Forum panel discusses how segregation in LA Unified schools is worse than ever
Mike Szymanski | July 28, 2016
Parent and anthropologist Courtney Everts Mykytyn surprised some charter and traditional LA Unified educators at her lectures last weekend when showing that schools in Los Angeles and across the country are more segregated than at any other time in the nation’s history.
Mykytyn noted that Latino and African-American students in LA Unified are more segregated than even before the Civil Rights Movement and the Brown v. Board of Education Supreme Court decision that helped integrate schools. She was approved by Superintendent Michelle King’s office to give two lectures last Saturday at the Promising Practices forum, and hers was among the most-attended of the day, becoming robust discussions among dozens of educators.
“This is really a hopeful time to be having this conversation,” Mykytyn said. “LA Unified is in a good position to be a leader in dealing with the challenges of integration.”
Among the findings that Mykytyn shared during her seminar was that, when offered choices of various schools, parents will self-segregate into schools of their same racial and socio-economic demographics. And statistics show that white and higher-income students who attend lower-performing integrated schools don’t suffer in their test scores and actually benefit from the experience.
“Children are more likely to go to school with kids just like them than at any other time in our nation’s history,” Mykytyn said. “There is a particular kind of segregation by socio-economic class that has long-lasting negative effects for all children.”
Mykytyn and her husband became active in their children’s education at their local school in Highland Park, and with other parents helped create a dual-language immersion program at Aldama Elementary School.
“I was adamant that I didn’t want to drive my kids all over the city to go to school; I wanted my kids to walk to school and play with neighborhood friends,” Mykytyn explained. “I really, really hate driving and knew that committing to driving to the charter school 10 miles away meant not only driving to and from school every day but also to and from kids’ friends’ houses 20 minutes in the opposite direction. Life is chaotic enough; why go to school in a different ZIP code?”

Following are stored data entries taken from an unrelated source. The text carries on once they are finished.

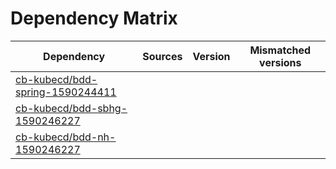 # Dependency Matrix

Dependency | Sources | Version | Mismatched versions
---------- | ------- | ------- | -------------------
[cb-kubecd/bdd-spring-1590244411](https://github.com/cb-kubecd/bdd-spring-1590244411.git) |  | []() | 
[cb-kubecd/bdd-sbhg-1590246227](https://github.com/cb-kubecd/bdd-sbhg-1590246227.git) |  | []() | 
[cb-kubecd/bdd-nh-1590246227](https://github.com/cb-kubecd/bdd-nh-1590246227.git) |  | []() | 
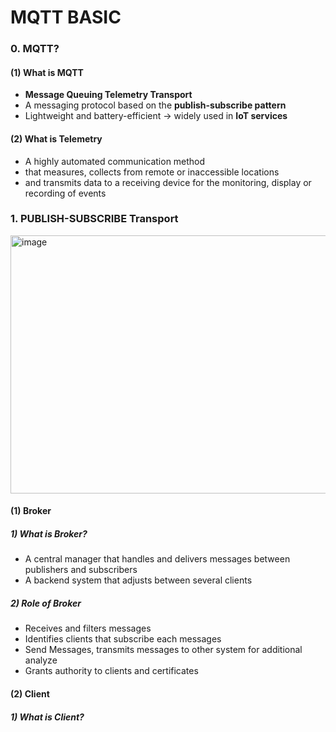 # MQTT BASIC
### 0. MQTT?
#### (1) What is MQTT
- **Message Queuing Telemetry Transport**
- A messaging protocol based on the **publish-subscribe pattern**
- Lightweight and battery-efficient → widely used in **IoT services**

#### (2) What is Telemetry
- A highly automated communication method<br>
- that measures, collects from remote or inaccessible locations<br>
- and transmits data to a receiving device for the monitoring, display or recording of events<br>

### 1. PUBLISH-SUBSCRIBE Transport
<img width="738" height="413" alt="image" src="https://github.com/user-attachments/assets/b12f2c5f-9f9e-41f3-91d4-b5d2aa615556" /><br>
#### (1) Broker
##### 1) What is Broker?
- A central manager that handles and delivers messages between publishers and subscribers
- A backend system that adjusts between several clients
##### 2) Role of Broker
- Receives and filters messages
- Identifies clients that subscribe each messages
- Send Messages, transmits messages to other system for additional analyze
- Grants authority to clients and certificates
#### (2) Client
##### 1) What is Client?
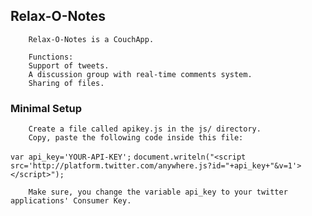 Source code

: ## Relax-O-Notes

		Relax-O-Notes is a CouchApp.
		
		Functions:		
		Support of tweets.
		A discussion group with real-time comments system.
		Sharing of files.
		
### Minimal Setup
    
		Create a file called apikey.js in the js/ directory.
		Copy, paste the following code inside this file:
		
`var api_key='YOUR-API-KEY';`
`document.writeln("<script src='http://platform.twitter.com/anywhere.js?id="+api_key+"&v=1'></script>");`
		
		Make sure, you change the variable api_key to your twitter applications' Consumer Key.
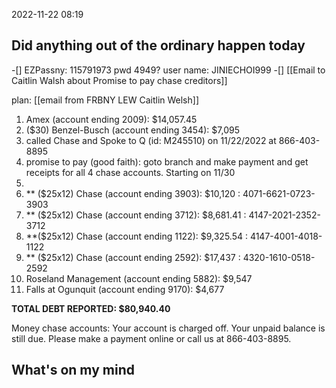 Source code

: 2022-11-22
08:19

## Did anything out of the ordinary happen today
-[] EZPassny: 115791973 pwd 4949? user name: JINIECHOI999
-[] [[Email to Caitlin Walsh about Promise to pay chase creditors]]

plan: [[email from FRBNY LEW Caitlin Welsh]]
1. Amex (account ending 2009): $14,057.45
2.  ($30) Benzel-Busch (account ending 3454): $7,095
3. called Chase and Spoke to Q (id: M245510) on 11/22/2022 at 866-403-8895
4. promise to pay (good faith): goto branch and make payment and get receipts for all 4 chase accounts. Starting on 11/30
5. 
6. ** ($25x12) Chase (account ending 3903): $10,120 : 4071-6621-0723-3903
7.  ** ($25x12) Chase (account ending 3712): $8,681.41 : 4147-2021-2352-3712
8.  **($25x12) Chase (account ending 1122): $9,325.54 : 4147-4001-4018-1122
9. ** ($25x12) Chase (account ending 2592): $17,437 : 4320-1610-0518-2592
10.  Roseland Management (account ending 5882): $9,547
11.  Falls at Ogunquit (account ending 9170): $4,677

**TOTAL DEBT REPORTED: $80,940.40**


Money
chase accounts:
Your account is charged off. Your unpaid balance is still due. Please make a payment online or call us at 866-403-8895.

## What's on my mind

Now her son, 13, is in eighth grade and her daughter, 11, is in sixth grade, and both speak Spanish. They are now going to the Franklin Dual Language Academy. They are hoping to build a dual language program through high school at Franklin High.
“Middle-class families talk about these issues and really care about diversity,” Mykytyn said. “But too often, it’s simply about racial, ethnic diversity. That’s vitally important, of course. But if everybody is dropping off kids in their Prius, what is the diversity even if it is a different skin color? We need to think broader than that.”
Issues of the lack of socio-economic diversity came up with attendees at Saturday’s lectures including California’s National Distinguished Principal Marcia S. Reed of 186th Street Elementary School in Gardena, and Deb Smith, principal of Daniel Pearl Magnet High School in Van Nuys, and Parker Hudnut, CEO of Inner City Education Foundation (ICEF) Public Schools.
“We all have issues like this, it’s something that the parents at our schools are very concerned about,” Hudnut said.
Mykytyn said LA Unified should consider integration issues when assessing the performance of schools, not just test scores. She said she knows the state and district are looking at broader assessments to gauge a school’s success.
“Research shows there is a lot of value in attending diverse schools,” Mykytyn said.
Discussions in Mykytyn’s sessions were robust and they challenged some people’s assumptions and beliefs. “I was grateful for the responses,” she said. “I think this conversation about integration will continue with LAUSD.”
Mykytyn said she has heard many stories similar to her own where parents are told that their children should go to different schools where they would better fit into the population. Forced busing and white flight added to problems that only exacerbate segregation, she added.
“The key is changing what we’re comfortable with, and that is complicated and can be really difficult,” she said. “There’s so much hope for really doing good integration work, not just by social justice shaming.”
She added, “There is so much potential with what is going on at LAUSD. I’m not sad as much as excited and impatient.”